Extracted records:
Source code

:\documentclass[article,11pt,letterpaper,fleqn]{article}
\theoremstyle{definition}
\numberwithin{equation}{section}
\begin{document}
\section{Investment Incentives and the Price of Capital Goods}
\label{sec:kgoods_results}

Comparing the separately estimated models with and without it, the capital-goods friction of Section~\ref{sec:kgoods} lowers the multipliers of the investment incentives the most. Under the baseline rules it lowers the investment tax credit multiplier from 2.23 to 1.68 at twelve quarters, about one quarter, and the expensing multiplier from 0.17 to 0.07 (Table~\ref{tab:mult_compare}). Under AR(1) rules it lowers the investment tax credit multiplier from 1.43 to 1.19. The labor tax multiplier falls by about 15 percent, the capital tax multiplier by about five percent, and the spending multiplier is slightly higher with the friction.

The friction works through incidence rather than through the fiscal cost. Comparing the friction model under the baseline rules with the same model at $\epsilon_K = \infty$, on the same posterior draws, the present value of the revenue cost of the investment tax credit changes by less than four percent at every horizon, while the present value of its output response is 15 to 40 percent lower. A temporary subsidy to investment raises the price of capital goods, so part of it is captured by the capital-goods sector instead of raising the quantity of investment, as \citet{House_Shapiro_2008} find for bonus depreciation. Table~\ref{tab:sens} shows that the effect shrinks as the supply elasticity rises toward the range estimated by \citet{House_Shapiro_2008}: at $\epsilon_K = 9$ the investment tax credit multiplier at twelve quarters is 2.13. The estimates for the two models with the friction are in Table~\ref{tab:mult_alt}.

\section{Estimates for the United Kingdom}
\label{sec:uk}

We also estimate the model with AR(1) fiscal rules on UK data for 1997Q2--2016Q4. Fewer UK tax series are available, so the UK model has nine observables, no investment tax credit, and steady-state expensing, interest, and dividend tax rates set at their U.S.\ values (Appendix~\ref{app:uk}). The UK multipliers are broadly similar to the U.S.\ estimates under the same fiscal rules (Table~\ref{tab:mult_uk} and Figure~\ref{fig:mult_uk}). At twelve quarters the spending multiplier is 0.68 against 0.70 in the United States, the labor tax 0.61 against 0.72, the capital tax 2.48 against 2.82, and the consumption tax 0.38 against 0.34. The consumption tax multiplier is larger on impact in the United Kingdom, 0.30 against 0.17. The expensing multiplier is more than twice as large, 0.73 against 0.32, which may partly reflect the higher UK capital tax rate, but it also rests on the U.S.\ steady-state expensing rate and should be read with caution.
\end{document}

Try it: Every line that contains the string "label" should be copied from the entries.

Exercise response:
\label{sec:kgoods_results}
\label{sec:uk}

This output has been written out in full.